Here is my brother and his daughter, posed next to a statue I termed "SPAM Can Sam."

And my niece greatly enjoyed the interactive Hands-On SPAM game, which timed you while you canned the SPAM, cooked it and slapped a label on it. My brother's fastest time was 18 seconds. I clocked in 21 seconds. My niece, only 2 1/2, had a fastest time of 58 seconds with several rounds of practice and some help. Not too shabby!

Top Five Facts about SPAM (provided by Hormel Corporation Public Relations):
1. More than 122 million cans of SPAM are sold world-wide each year.
2. If all the cans of SPAM ever sold were put end to end, it would circle the Earth at least 10 times.
3. Hawaiians are the largest consumers of SPAM with an average annual consumption of 5.5 cans per capita. (Now that's a lot of SPAM!) It is even included as part of a Traditional Thanksgiving meal in many Hawaiian homes.
4. SPAM reached its height of popularity during World War II, when fresh meat became scarce and it supplemented the diet of millions of Americans.
5. Nikita Khrushchev once said that SPAM helped the Russian Army survive during World War II. "Without SPAM, we wouldn't have been able to feed our Army."

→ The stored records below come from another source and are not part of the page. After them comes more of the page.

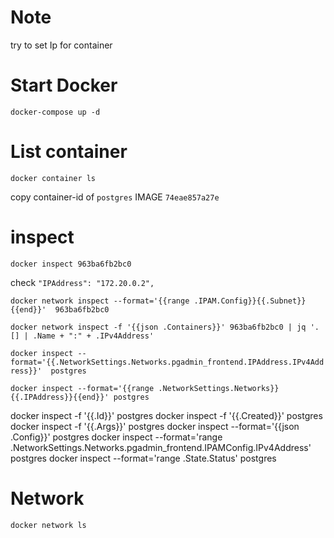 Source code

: # Note

try to set Ip for container

# Start Docker

`docker-compose up -d`

# List container

`docker container ls`

copy container-id of `postgres` IMAGE `74eae857a27e`

# inspect

`docker inspect 963ba6fb2bc0`

check `"IPAddress": "172.20.0.2",`

`docker network inspect --format='{{range .IPAM.Config}}{{.Subnet}}{{end}}'  963ba6fb2bc0`

`docker network inspect -f '{{json .Containers}}' 963ba6fb2bc0 | jq '.[] | .Name + ":" + .IPv4Address'`

`docker inspect --format='{{.NetworkSettings.Networks.pgadmin_frontend.IPAddress.IPv4Address}}'  postgres`

`docker inspect --format='{{range .NetworkSettings.Networks}}{{.IPAddress}}{{end}}' postgres`

docker inspect -f '{{.Id}}' postgres
docker inspect -f '{{.Created}}' postgres
docker inspect -f '{{.Args}}' postgres
docker inspect --format='{{json .Config}}' postgres
docker inspect --format='range .NetworkSettings.Networks.pgadmin_frontend.IPAMConfig.IPv4Address' postgres
docker inspect --format='range .State.Status' postgres

# Network

`docker network ls`
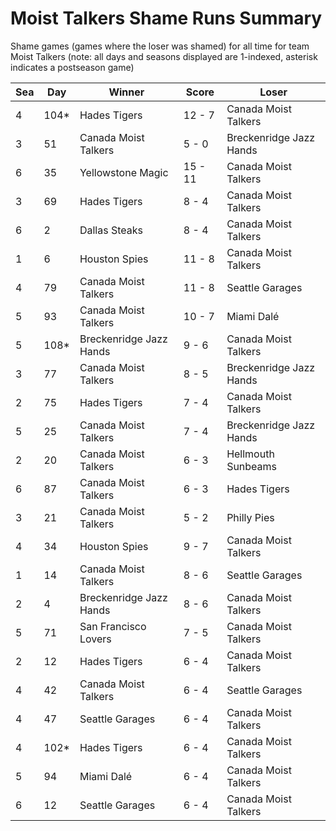 # Moist Talkers Shame Runs Summary



Shame games (games where the loser was shamed) for all time for team Moist Talkers (note: all days and seasons displayed are 1-indexed, asterisk indicates a postseason game)


| Sea | Day | Winner | Score | Loser | 
| ------ |------ |------ |------ |------ |
| 4 | 104* | Hades Tigers | 12 - 7 | Canada Moist Talkers | 
| 3 | 51 | Canada Moist Talkers | 5 - 0 | Breckenridge Jazz Hands | 
| 6 | 35 | Yellowstone Magic | 15 - 11 | Canada Moist Talkers | 
| 3 | 69 | Hades Tigers | 8 - 4 | Canada Moist Talkers | 
| 6 | 2 | Dallas Steaks | 8 - 4 | Canada Moist Talkers | 
| 1 | 6 | Houston Spies | 11 - 8 | Canada Moist Talkers | 
| 4 | 79 | Canada Moist Talkers | 11 - 8 | Seattle Garages | 
| 5 | 93 | Canada Moist Talkers | 10 - 7 | Miami Dalé | 
| 5 | 108* | Breckenridge Jazz Hands | 9 - 6 | Canada Moist Talkers | 
| 3 | 77 | Canada Moist Talkers | 8 - 5 | Breckenridge Jazz Hands | 
| 2 | 75 | Hades Tigers | 7 - 4 | Canada Moist Talkers | 
| 5 | 25 | Canada Moist Talkers | 7 - 4 | Breckenridge Jazz Hands | 
| 2 | 20 | Canada Moist Talkers | 6 - 3 | Hellmouth Sunbeams | 
| 6 | 87 | Canada Moist Talkers | 6 - 3 | Hades Tigers | 
| 3 | 21 | Canada Moist Talkers | 5 - 2 | Philly Pies | 
| 4 | 34 | Houston Spies | 9 - 7 | Canada Moist Talkers | 
| 1 | 14 | Canada Moist Talkers | 8 - 6 | Seattle Garages | 
| 2 | 4 | Breckenridge Jazz Hands | 8 - 6 | Canada Moist Talkers | 
| 5 | 71 | San Francisco Lovers | 7 - 5 | Canada Moist Talkers | 
| 2 | 12 | Hades Tigers | 6 - 4 | Canada Moist Talkers | 
| 4 | 42 | Canada Moist Talkers | 6 - 4 | Seattle Garages | 
| 4 | 47 | Seattle Garages | 6 - 4 | Canada Moist Talkers | 
| 4 | 102* | Hades Tigers | 6 - 4 | Canada Moist Talkers | 
| 5 | 94 | Miami Dalé | 6 - 4 | Canada Moist Talkers | 
| 6 | 12 | Seattle Garages | 6 - 4 | Canada Moist Talkers | 


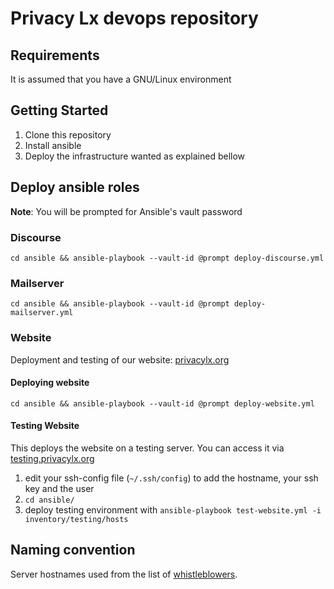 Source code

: # Privacy Lx devops repository

## Requirements

It is assumed that you have a GNU/Linux environment 

## Getting Started

1. Clone this repository
2. Install ansible
3. Deploy the infrastructure wanted as explained bellow

## Deploy ansible roles

**Note**: You will be prompted for Ansible's vault password

### Discourse

`cd ansible && ansible-playbook --vault-id @prompt deploy-discourse.yml`

### Mailserver

`cd ansible && ansible-playbook --vault-id @prompt deploy-mailserver.yml`

### Website

Deployment and testing of our website: [privacylx.org](https://privacylx.org)

#### Deploying website

`cd ansible && ansible-playbook --vault-id @prompt deploy-website.yml`

#### Testing Website

This deploys the website on a testing server. You can access it via [testing.privacylx.org](https://testing.privacylx.org)

1. edit your ssh-config file (`~/.ssh/config`) to add the hostname, your ssh key and the user
2. `cd ansible/`
3. deploy testing environment with `ansible-playbook test-website.yml -i inventory/testing/hosts`

## Naming convention

Server hostnames used from the list of
[whistleblowers](https://en.wikipedia.org/wiki/List_of_whistleblowers).
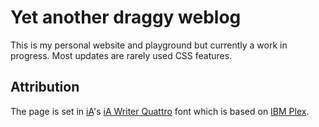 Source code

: # Yet another draggy weblog

This is my personal website and playground but currently a work in progress. Most updates are rarely used CSS features.

## Attribution

The page is set in [iA](https://ia.net)'s [iA Writer Quattro](https://github.com/iaolo/iA-Fonts/tree/master/iA%20Writer%20Quattro) font which is based on [IBM Plex](https://github.com/IBM/plex).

On the way back to my parents' house, we stopped by the side of Interstate 90 to capture this amazing sunset. Yes, it is both dangerous and illegal to stop by the side of the interstate for non-emergency purposes, but I think you will agree that the sunset was more than worth it!


Expat Traveler said...

wow - that does look like a lot of fun. And that sunset was incredible..

And thanks for the tease aobut the snow. WE've actually something like 49cms on the ground, no plows, no salt and no snow tires makes for a hard driving time...

Remember this is the West Coast on the ocean! hehe... Yes we are wimps! I'm from warm and sunny california!

The Big Finn said...

Does the SPAM Museum give any reason why Hawai'ians consume so much SPAM? I'm thinking that it probably had something to do with being good surfer food.
I've eaten SPAM in Hawai'i many times, but I don't think I've ever eaten it anywhere else.

Global Librarian said...

They didn't say why it became so popular.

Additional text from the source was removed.